Visualizing Distributions
Visualizing Distributions
There are some classical visualization tools to explore distributions, both univariate (one variable) and multivariate (more than one variable). Histograms are commonly used for univariate distributions and boxplots are a historical graphic for multivariate visualization.
Load some data
library(tidyverse)
## Warning: package 'readr' was built under R version 4.1.1
library(ggformula)
library(palmerpenguins)
theme_set(theme_bw(base_size = 16))
head(penguins)
## # A tibble: 6 × 8
## species island bill_length_mm bill_depth_mm flipper_length_… body_mass_g sex
## <fct> <fct> <dbl> <dbl> <int> <int> <fct>
## 1 Adelie Torge… 39.1 18.7 181 3750 male
## 2 Adelie Torge… 39.5 17.4 186 3800 fema…
## 3 Adelie Torge… 40.3 18 195 3250 fema…
## 4 Adelie Torge… NA NA NA NA <NA>
## 5 Adelie Torge… 36.7 19.3 193 3450 fema…
## 6 Adelie Torge… 39.3 20.6 190 3650 male
## # … with 1 more variable: year <int>
Here is a histogram exploring the body mass of the penguins.
gf_histogram(~ body_mass_g, data = penguins, color = 'black') %>%
gf_labs(x = "Body Mass (in grams)")
## Warning: Removed 2 rows containing non-finite values (stat_bin).

What are the weaknesses of the histogram?
gf_histogram(~ body_mass_g, data = penguins, color = 'black',
binwidth = 50) %>%
gf_labs(x = "Body Mass (in grams)")
## Warning: Removed 2 rows containing non-finite values (stat_bin).

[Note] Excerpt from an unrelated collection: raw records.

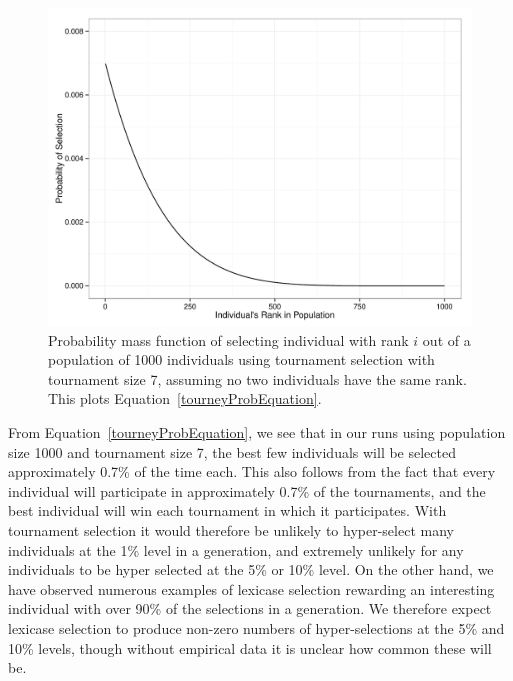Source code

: \documentclass{sig-alternate}
\begin{document}
\begin{figure}[t] %
\centering
\includegraphics[width=\linewidth]{probSelectionTourney7.pdf}
\caption{Probability mass function of selecting individual with rank $i$ out of a population of 1000 individuals using tournament selection with tournament size 7, assuming no two individuals have the same rank. This plots Equation~\ref{tourneyProbEquation}.}
\label{fig:prob-selection-tourney-7}
\end{figure}


From Equation~\ref{tourneyProbEquation}, we see that in our runs using population size 1000 and tournament size 7, the best few individuals will be selected approximately 0.7\% of the time each. This also follows from the fact that every individual will participate in approximately 0.7\% of the tournaments, and the best individual will win each tournament in which it participates.
With tournament selection it would therefore be unlikely to hyper-select many individuals at the 1\% level in a generation, and extremely unlikely for any individuals to be hyper selected at the 5\% or 10\% level.
On the other hand, we have observed numerous examples of lexicase selection rewarding an interesting individual with over 90\% of the selections in a generation. We therefore expect lexicase selection to produce non-zero numbers of hyper-selections at the 5\% and 10\% levels, though without empirical data it is unclear how common these will be.
\end{document}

An alternative is the density curve which uses kernel density estimation to get a curve. The details of the kernel density estimation isn’t overly important, and it is possible to change the estimation. The default estimation works pretty well however.
gf_density(~ body_mass_g, data = penguins) %>%
gf_labs(x = "Body Mass (in grams)")
## Warning: Removed 2 rows containing non-finite values (stat_density).

Multivariate Thinking
In general, exploring univariate distributions are important, but in most situations, it is also important to explore these distributions in a multivariate framework. This means, exploring the distribution of the outcome attribute by other attributes.
** Insert interactive components**
The boxplot is one way to do this.
gf_boxplot(@@ ~ body_mass_g, data = penguins) %>%
gf_labs(x = "Body Mass (in grams)",
y = "$$")
Boxplots are simple representations, but since they are only based on 5 numbers, can be too simple.
Density plots for each group could be explored, but can get difficult to interpret with many groups. Violin plots (or a related sina plot) are the solution.
gf_violin(@@ ~ body_mass_g, data = penguins, fill = 'gray80') %>%
gf_labs(x = "Body Mass (in grams)",
y = "$$")
gf_violin(@@ ~ body_mass_g, data = penguins, fill = 'gray80',
draw_quantiles = c(0.1, 0.5, 0.9)) %>%
gf_labs(x = "Body Mass (in grams)",
y = "$$")
library(ggforce)
gf_sina(body_mass_g ~ @@, data = penguins) %>%
gf_labs(y = "Body Mass (in grams)",
x = "$$") %>%
gf_refine(coord_flip())
gf_violin(body_mass_g ~ species, data = penguins) %>%
gf_sina(body_mass_g ~ species, data = penguins) %>%
gf_labs(y = "Body Mass (in grams)",
x = "$$") %>%
gf_refine(coord_flip())